We’ve had customers request this in the past with event or log data because it is immutable and there are not changes occurring in the calculated results. Today PDTs are not designed to handle this use case. We recommend formalizing these jobs in your ETL architecture. We have looked into what it would take to build a solution around this, but recognize that there are already existing tools or techniques to accomplish this that are very flexible and powerful.

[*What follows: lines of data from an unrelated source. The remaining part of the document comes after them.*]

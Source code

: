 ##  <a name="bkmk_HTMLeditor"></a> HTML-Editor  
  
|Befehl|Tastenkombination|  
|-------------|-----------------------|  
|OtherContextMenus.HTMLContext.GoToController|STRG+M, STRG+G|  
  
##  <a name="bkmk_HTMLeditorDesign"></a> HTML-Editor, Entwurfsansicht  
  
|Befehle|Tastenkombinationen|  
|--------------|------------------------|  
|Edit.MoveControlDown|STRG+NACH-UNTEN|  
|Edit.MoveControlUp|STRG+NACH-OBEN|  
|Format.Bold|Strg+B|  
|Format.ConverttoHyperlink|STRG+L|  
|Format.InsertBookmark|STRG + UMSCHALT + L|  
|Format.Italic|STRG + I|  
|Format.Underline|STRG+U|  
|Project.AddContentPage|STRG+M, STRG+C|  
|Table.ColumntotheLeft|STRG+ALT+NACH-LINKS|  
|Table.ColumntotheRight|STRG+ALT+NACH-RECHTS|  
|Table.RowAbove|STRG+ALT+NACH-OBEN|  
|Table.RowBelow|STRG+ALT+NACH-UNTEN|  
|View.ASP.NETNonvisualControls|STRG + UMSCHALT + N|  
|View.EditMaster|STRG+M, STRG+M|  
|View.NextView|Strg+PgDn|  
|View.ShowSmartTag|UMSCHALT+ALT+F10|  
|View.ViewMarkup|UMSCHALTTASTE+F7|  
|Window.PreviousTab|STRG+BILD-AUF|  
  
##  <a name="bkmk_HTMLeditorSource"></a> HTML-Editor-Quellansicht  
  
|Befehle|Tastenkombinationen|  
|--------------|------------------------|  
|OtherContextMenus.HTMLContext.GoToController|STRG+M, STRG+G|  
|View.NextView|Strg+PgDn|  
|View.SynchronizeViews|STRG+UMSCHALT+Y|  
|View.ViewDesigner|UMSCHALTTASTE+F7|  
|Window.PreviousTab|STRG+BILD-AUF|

We also definitely use PDTs to prototype or massage migrated data as a temporary solution. The PDTs are super transparent and easy to migrate.

(Mark Brown) #3

That would work. Currently I am trying to not build any of the normal ETL for fact and dimensions like I have for the past 10 years.
Using only Fivetran and Looker lookml, I have made it really far and am doing more with one person than I have accomplished in the past with a team of three.
Having PDTs that could run a query that would mutate either buy only insert or insert and update would allow me to keep going just using lookml and Fivetran.

(Tristan Handy) #4

Mark! I love this conversation so much. Data archival of SCDs is a big deal, as are incremental data models. I’m a contributor to an open source project called data build tool (dbt) that provides exactly the functionality you’re describing: if you plug in the table you want to archive as well as the unique key and the date, it will maintain a copy of that table and log all updates to that table as new rows with new field values. You don’t have to write any SQL at all.

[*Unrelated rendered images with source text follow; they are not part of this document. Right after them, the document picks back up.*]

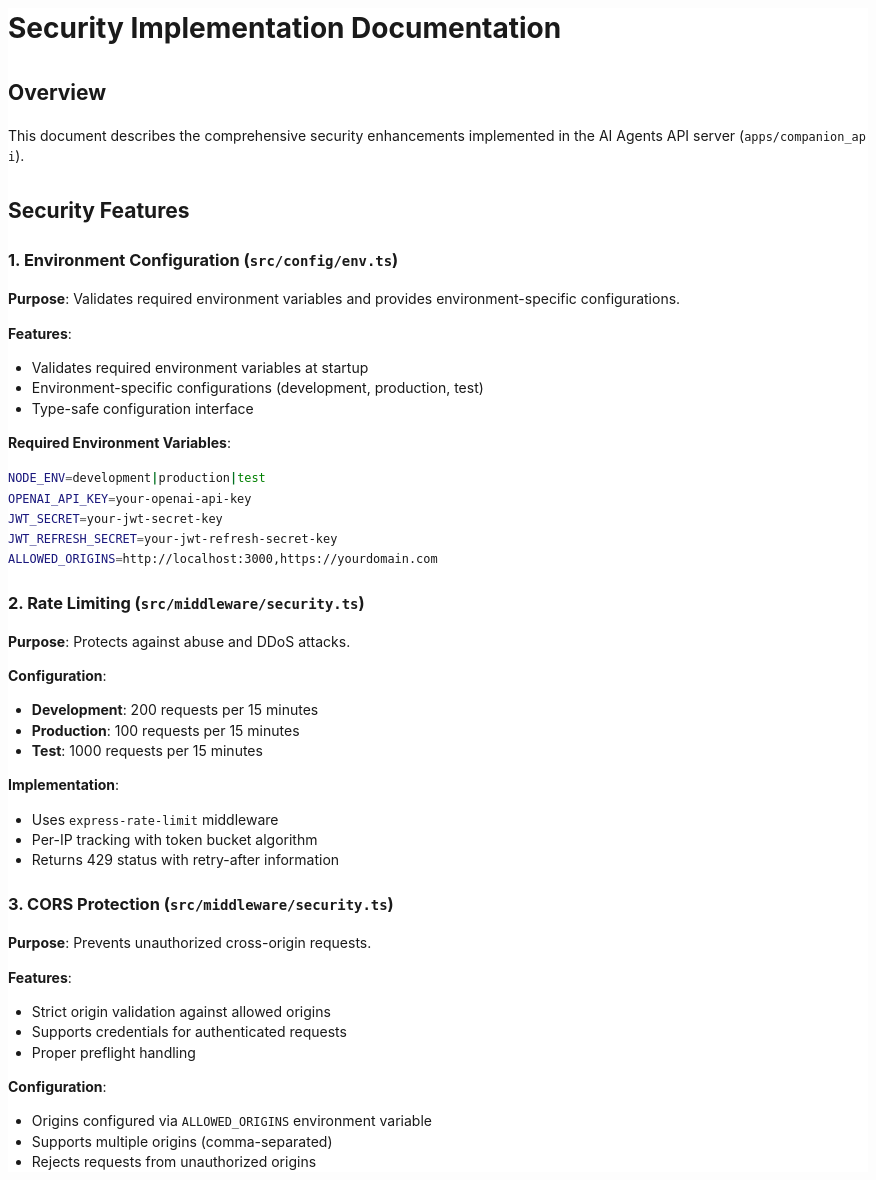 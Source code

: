 # Security Implementation Documentation

## Overview

This document describes the comprehensive security enhancements implemented in the AI Agents API server (`apps/companion_api`).

## Security Features

### 1. Environment Configuration (`src/config/env.ts`)

**Purpose**: Validates required environment variables and provides environment-specific configurations.

**Features**:
- Validates required environment variables at startup
- Environment-specific configurations (development, production, test)
- Type-safe configuration interface

**Required Environment Variables**:
```bash
NODE_ENV=development|production|test
OPENAI_API_KEY=your-openai-api-key
JWT_SECRET=your-jwt-secret-key
JWT_REFRESH_SECRET=your-jwt-refresh-secret-key
ALLOWED_ORIGINS=http://localhost:3000,https://yourdomain.com
```

### 2. Rate Limiting (`src/middleware/security.ts`)

**Purpose**: Protects against abuse and DDoS attacks.

**Configuration**:
- **Development**: 200 requests per 15 minutes
- **Production**: 100 requests per 15 minutes  
- **Test**: 1000 requests per 15 minutes

**Implementation**:
- Uses `express-rate-limit` middleware
- Per-IP tracking with token bucket algorithm
- Returns 429 status with retry-after information

### 3. CORS Protection (`src/middleware/security.ts`)

**Purpose**: Prevents unauthorized cross-origin requests.

**Features**:
- Strict origin validation against allowed origins
- Supports credentials for authenticated requests
- Proper preflight handling

**Configuration**:
- Origins configured via `ALLOWED_ORIGINS` environment variable
- Supports multiple origins (comma-separated)
- Rejects requests from unauthorized origins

Learn more about dbt here:

And learn more about the just-released archival functionality here:

We got this ask from folks at SeatGeek who are just in the process of deploying dbt within their data team and thought it was a lovely feature to implement. dbt’s primary purpose is to perform in-database modeling using SQL, and one of its primary benefits is that it can handle incremental data models (insert/select instead of create table as).

(Leland) #5

I just discovered that you can hack around this in Postgres (probably other languages too) with CTEs. You can combine INSERT statements in the calling of a CTE within a PDT to do whatever you want to do incrementally. You are inserting into a table in your database that you have to create beforehand, but this allows you to use Looker to add incremental values. Here is my LookML implementation:

view: foo {
  derived_table: {
      WITH foo AS 
       (INSERT INTO schema.bar SELECT...lots of SQL FROM schema.table WHERE date > current_date - 1 RETURNING *)
      SELECT * FROM foo
    sql_trigger_value: select current_date
    indexes: ["fubar"]

Then you should be able to setup your trigger value to correspond with whatever your defined increment is in your SQL.

(Josiah Vincent) #6

Hey @Leland_Robbins

I am new to Looker but wouldn’t this increment just cause the PDT to recreate and only add the inserted values/new?